Chiarissimo prodotto da esportazione (festivaliera), il film rappresenta, forse, il punto più basso della competizione capitolina: se in ogni sequenza il didascalismo para-sociologico per gli occhi occidentali è lapalissiano, la forma è ancora più modesta, e ci ricorda, se ancora ce ne fosse bisogno, come un filmino amatoriale rimanga tale a qualsiasi latitudine.

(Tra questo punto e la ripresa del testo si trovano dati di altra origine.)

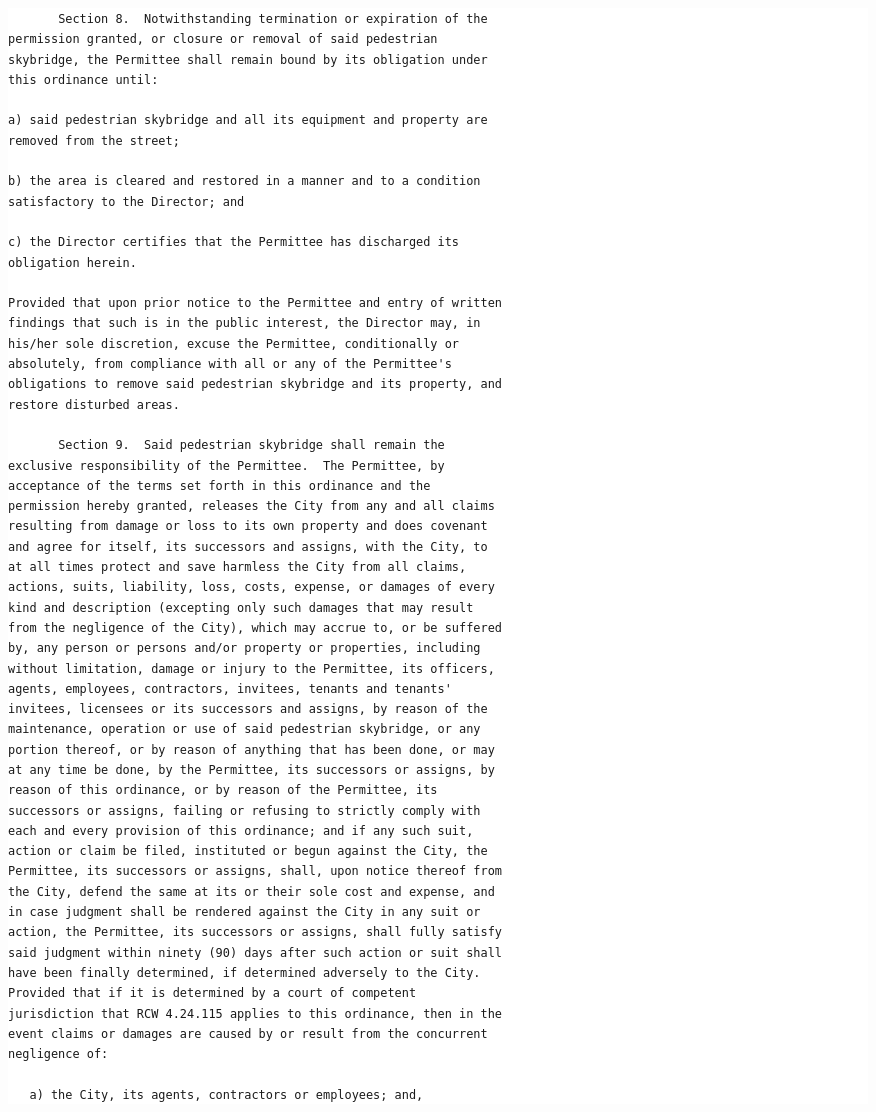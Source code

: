            Section 8.  Notwithstanding termination or expiration of the  
    permission granted, or closure or removal of said pedestrian  
    skybridge, the Permittee shall remain bound by its obligation under  
    this ordinance until:  
  
    a) said pedestrian skybridge and all its equipment and property are  
    removed from the street;  
  
    b) the area is cleared and restored in a manner and to a condition  
    satisfactory to the Director; and  
  
    c) the Director certifies that the Permittee has discharged its  
    obligation herein.  
  
    Provided that upon prior notice to the Permittee and entry of written  
    findings that such is in the public interest, the Director may, in  
    his/her sole discretion, excuse the Permittee, conditionally or  
    absolutely, from compliance with all or any of the Permittee's  
    obligations to remove said pedestrian skybridge and its property, and  
    restore disturbed areas.  
  
           Section 9.  Said pedestrian skybridge shall remain the  
    exclusive responsibility of the Permittee.  The Permittee, by  
    acceptance of the terms set forth in this ordinance and the  
    permission hereby granted, releases the City from any and all claims  
    resulting from damage or loss to its own property and does covenant  
    and agree for itself, its successors and assigns, with the City, to  
    at all times protect and save harmless the City from all claims,  
    actions, suits, liability, loss, costs, expense, or damages of every  
    kind and description (excepting only such damages that may result  
    from the negligence of the City), which may accrue to, or be suffered  
    by, any person or persons and/or property or properties, including  
    without limitation, damage or injury to the Permittee, its officers,  
    agents, employees, contractors, invitees, tenants and tenants'  
    invitees, licensees or its successors and assigns, by reason of the  
    maintenance, operation or use of said pedestrian skybridge, or any  
    portion thereof, or by reason of anything that has been done, or may  
    at any time be done, by the Permittee, its successors or assigns, by  
    reason of this ordinance, or by reason of the Permittee, its  
    successors or assigns, failing or refusing to strictly comply with  
    each and every provision of this ordinance; and if any such suit,  
    action or claim be filed, instituted or begun against the City, the  
    Permittee, its successors or assigns, shall, upon notice thereof from  
    the City, defend the same at its or their sole cost and expense, and  
    in case judgment shall be rendered against the City in any suit or  
    action, the Permittee, its successors or assigns, shall fully satisfy  
    said judgment within ninety (90) days after such action or suit shall  
    have been finally determined, if determined adversely to the City.  
    Provided that if it is determined by a court of competent  
    jurisdiction that RCW 4.24.115 applies to this ordinance, then in the  
    event claims or damages are caused by or result from the concurrent  
    negligence of:  
  
       a) the City, its agents, contractors or employees; and,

Innamoramenti, trans-curiosità, suicidi, botte, miseria e morte, tutto è frullato in un mix esotico nelle intenzioni, comico, per lo più involontariamente, negli esiti. Ma serve anche a dire altro, questa Youth without Youth: che qualche attore preso dalla strada potrebbe benissimo ritornarci senza passare dal ciak, che, come scritto da un collega per Plan B, l'etica del cinema povero rischia di trasformarsi nell'estetica del povero cinema e che, dunque, il digitale non è la soluzione libertaria a tutti i mali del Sistema Cinema. Almeno, non lo è per gli spettatori.